Task: Make an exact transcript of the lines in the data below, starting with the one containing "results.append(item * 10)" and going on through the one containing "[[Back to Model", with both included and the pictures left out.

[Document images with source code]
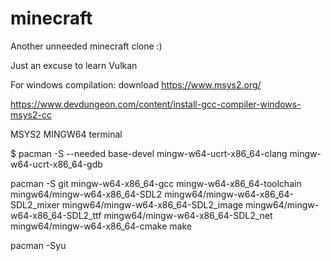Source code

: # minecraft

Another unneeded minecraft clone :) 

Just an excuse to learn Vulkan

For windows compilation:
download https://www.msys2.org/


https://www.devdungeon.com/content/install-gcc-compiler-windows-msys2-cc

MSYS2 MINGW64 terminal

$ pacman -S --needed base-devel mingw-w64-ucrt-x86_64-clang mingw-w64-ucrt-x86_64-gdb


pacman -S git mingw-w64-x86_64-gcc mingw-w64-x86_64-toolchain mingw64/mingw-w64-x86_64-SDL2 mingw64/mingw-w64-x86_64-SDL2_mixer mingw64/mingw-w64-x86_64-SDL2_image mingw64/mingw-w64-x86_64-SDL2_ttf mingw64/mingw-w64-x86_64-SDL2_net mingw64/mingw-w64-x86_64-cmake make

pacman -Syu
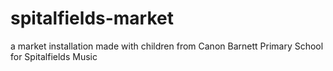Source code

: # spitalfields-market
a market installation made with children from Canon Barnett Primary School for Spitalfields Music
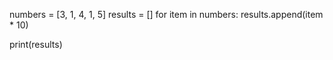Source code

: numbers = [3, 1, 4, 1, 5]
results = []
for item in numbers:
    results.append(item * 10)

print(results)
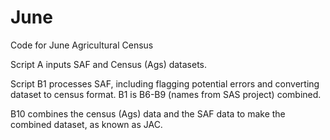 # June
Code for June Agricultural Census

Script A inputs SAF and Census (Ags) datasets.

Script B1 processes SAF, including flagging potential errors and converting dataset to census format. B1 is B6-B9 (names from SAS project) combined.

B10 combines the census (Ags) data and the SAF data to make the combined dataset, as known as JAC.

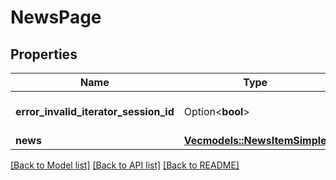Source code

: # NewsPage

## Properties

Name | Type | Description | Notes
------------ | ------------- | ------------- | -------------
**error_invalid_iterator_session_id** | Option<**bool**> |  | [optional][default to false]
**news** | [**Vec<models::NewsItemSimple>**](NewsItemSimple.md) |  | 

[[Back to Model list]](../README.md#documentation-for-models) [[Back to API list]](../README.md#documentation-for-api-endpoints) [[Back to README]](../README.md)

---

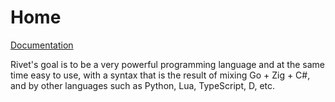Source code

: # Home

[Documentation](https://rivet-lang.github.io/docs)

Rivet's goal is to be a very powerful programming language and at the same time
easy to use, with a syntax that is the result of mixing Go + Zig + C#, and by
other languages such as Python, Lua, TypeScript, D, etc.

Expected answer:
    results.append(item * 10)

print(results)
 # June
Code for June Agricultural Census

Script A inputs SAF and Census (Ags) datasets.

Script B1 processes SAF, including flagging potential errors and converting dataset to census format. B1 is B6-B9 (names from SAS project) combined.

B10 combines the census (Ags) data and the SAF data to make the combined dataset, as known as JAC.

Source code

: # NewsPage

## Properties

Name | Type | Description | Notes
------------ | ------------- | ------------- | -------------
**error_invalid_iterator_session_id** | Option<**bool**> |  | [optional][default to false]
**news** | [**Vec<models::NewsItemSimple>**](NewsItemSimple.md) |  | 

[[Back to Model list]](../README.md#documentation-for-models) [[Back to API list]](../README.md#documentation-for-api-endpoints) [[Back to README]](../README.md)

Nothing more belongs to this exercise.